(Stored entries)
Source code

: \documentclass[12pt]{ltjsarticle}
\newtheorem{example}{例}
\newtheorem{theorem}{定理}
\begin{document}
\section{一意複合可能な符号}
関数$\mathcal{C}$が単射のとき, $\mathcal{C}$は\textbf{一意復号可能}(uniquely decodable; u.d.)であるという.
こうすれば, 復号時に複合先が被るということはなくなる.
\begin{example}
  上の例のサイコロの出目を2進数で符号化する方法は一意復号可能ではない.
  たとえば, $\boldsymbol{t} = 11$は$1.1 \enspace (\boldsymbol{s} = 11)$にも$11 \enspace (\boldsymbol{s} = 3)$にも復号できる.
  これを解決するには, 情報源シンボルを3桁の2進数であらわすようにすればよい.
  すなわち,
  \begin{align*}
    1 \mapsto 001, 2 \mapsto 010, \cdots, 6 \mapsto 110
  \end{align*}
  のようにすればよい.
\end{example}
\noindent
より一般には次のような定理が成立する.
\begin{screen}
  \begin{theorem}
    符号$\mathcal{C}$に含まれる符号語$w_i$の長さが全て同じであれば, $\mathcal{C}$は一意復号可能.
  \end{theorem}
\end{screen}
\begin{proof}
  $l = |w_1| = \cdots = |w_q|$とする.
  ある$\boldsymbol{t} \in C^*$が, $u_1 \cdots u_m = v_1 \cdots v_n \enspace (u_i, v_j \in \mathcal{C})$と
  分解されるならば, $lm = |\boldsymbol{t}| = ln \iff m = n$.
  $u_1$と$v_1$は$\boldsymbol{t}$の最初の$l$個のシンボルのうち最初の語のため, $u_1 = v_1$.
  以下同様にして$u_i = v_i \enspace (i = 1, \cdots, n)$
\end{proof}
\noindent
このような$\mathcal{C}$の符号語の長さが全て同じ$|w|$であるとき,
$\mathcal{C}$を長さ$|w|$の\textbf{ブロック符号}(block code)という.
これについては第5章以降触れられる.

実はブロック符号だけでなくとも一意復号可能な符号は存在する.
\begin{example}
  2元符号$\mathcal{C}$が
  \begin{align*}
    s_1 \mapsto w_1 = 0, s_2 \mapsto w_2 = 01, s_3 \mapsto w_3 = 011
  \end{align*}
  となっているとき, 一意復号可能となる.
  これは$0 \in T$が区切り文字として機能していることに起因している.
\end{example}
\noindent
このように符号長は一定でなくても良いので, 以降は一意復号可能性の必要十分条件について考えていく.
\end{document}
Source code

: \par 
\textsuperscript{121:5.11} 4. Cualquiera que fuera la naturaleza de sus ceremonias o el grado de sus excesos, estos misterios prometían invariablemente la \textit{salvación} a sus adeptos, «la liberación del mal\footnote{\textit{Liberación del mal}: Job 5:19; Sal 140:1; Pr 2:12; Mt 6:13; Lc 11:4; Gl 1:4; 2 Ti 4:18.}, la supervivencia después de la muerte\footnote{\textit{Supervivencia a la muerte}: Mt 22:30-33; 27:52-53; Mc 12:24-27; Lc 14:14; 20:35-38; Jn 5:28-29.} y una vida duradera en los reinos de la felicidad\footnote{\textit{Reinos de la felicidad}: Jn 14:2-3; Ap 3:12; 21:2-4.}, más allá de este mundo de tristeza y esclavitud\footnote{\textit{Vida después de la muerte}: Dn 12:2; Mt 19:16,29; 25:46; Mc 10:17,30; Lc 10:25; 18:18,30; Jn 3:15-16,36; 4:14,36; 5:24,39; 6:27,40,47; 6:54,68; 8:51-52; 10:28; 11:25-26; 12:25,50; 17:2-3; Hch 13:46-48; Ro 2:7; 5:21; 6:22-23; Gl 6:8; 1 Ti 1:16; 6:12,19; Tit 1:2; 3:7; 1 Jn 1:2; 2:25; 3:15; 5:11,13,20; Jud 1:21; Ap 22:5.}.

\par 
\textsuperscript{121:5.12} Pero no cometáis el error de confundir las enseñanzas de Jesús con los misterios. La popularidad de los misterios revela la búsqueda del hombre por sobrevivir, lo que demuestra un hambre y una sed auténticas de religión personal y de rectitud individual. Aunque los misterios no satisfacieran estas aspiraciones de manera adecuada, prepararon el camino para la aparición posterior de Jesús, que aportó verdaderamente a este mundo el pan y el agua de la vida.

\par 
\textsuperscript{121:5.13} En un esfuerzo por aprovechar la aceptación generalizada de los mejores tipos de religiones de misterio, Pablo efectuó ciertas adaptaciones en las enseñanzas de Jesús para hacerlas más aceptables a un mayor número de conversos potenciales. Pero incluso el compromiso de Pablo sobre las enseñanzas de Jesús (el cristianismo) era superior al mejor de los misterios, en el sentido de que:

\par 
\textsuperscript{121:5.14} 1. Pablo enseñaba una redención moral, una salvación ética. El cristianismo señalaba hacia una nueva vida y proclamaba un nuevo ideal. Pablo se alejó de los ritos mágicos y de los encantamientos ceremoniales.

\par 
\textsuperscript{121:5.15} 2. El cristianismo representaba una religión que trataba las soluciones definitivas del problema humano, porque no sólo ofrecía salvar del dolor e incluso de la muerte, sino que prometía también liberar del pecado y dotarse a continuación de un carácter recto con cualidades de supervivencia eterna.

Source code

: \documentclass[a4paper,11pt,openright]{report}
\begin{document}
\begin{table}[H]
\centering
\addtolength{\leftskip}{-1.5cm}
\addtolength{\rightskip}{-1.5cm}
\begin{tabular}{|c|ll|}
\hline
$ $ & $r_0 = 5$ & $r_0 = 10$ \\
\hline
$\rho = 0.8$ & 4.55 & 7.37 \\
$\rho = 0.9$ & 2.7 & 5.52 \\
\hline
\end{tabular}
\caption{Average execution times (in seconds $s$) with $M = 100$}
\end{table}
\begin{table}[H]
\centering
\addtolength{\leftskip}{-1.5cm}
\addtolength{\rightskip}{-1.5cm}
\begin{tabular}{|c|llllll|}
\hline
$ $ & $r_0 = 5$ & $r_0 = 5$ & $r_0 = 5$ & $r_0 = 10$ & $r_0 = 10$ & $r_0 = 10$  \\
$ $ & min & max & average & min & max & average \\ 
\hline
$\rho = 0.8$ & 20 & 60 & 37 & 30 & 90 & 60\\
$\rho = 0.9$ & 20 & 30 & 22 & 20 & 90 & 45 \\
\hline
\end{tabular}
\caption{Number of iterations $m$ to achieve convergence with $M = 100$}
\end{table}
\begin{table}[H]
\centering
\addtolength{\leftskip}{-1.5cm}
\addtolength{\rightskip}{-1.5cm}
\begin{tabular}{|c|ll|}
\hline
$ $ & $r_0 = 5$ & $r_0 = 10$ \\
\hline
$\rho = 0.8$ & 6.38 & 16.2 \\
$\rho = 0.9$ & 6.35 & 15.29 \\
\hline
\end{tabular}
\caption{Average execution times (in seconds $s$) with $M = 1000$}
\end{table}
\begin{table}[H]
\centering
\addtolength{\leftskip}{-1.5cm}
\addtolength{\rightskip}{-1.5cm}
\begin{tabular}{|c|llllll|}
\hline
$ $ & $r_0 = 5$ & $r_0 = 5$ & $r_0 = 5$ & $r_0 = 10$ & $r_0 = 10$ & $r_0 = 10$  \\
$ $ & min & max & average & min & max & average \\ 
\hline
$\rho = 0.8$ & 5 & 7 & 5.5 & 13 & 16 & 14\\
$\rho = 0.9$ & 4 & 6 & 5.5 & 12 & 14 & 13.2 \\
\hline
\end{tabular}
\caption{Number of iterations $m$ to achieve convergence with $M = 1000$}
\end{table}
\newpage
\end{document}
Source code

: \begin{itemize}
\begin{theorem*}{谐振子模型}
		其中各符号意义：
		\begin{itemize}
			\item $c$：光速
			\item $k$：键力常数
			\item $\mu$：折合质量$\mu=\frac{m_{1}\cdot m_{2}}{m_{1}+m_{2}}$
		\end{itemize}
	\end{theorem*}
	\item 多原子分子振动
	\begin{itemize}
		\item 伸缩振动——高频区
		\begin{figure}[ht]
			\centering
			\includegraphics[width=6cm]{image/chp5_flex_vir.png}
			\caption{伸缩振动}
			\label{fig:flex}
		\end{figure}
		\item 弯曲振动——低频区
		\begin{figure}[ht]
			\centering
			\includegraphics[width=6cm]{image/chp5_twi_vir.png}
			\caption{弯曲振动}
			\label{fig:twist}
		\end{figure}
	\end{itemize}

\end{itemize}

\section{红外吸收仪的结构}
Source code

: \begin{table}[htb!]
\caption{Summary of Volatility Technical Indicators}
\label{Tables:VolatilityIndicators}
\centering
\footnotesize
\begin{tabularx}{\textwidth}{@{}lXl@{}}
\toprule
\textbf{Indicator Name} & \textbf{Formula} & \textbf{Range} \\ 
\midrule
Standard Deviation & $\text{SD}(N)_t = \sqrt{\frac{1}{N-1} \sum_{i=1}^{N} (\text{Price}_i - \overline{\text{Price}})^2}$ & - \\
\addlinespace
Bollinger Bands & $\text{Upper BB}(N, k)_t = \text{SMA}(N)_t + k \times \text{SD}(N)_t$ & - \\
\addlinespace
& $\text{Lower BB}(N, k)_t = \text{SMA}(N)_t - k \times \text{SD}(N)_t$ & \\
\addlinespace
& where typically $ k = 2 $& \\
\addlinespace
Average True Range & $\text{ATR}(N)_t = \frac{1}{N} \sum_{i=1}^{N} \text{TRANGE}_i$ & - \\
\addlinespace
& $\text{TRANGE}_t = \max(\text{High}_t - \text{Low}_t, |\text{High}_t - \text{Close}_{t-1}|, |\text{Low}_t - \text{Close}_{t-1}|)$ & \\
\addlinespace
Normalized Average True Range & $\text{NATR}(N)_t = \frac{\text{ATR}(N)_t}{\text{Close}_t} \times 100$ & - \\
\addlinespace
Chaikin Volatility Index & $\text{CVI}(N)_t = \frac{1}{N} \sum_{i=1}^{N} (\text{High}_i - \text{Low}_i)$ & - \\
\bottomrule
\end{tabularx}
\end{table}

WORK ORDER
Which lines above hold the string "frac"? Copy each of them.

EXPECTED ANSWER
			\item $\mu$：折合质量$\mu=\frac{m_{1}\cdot m_{2}}{m_{1}+m_{2}}$
Standard Deviation & $\text{SD}(N)_t = \sqrt{\frac{1}{N-1} \sum_{i=1}^{N} (\text{Price}_i - \overline{\text{Price}})^2}$ & - \\
Average True Range & $\text{ATR}(N)_t = \frac{1}{N} \sum_{i=1}^{N} \text{TRANGE}_i$ & - \\
Normalized Average True Range & $\text{NATR}(N)_t = \frac{\text{ATR}(N)_t}{\text{Close}_t} \times 100$ & - \\
Chaikin Volatility Index & $\text{CVI}(N)_t = \frac{1}{N} \sum_{i=1}^{N} (\text{High}_i - \text{Low}_i)$ & - \\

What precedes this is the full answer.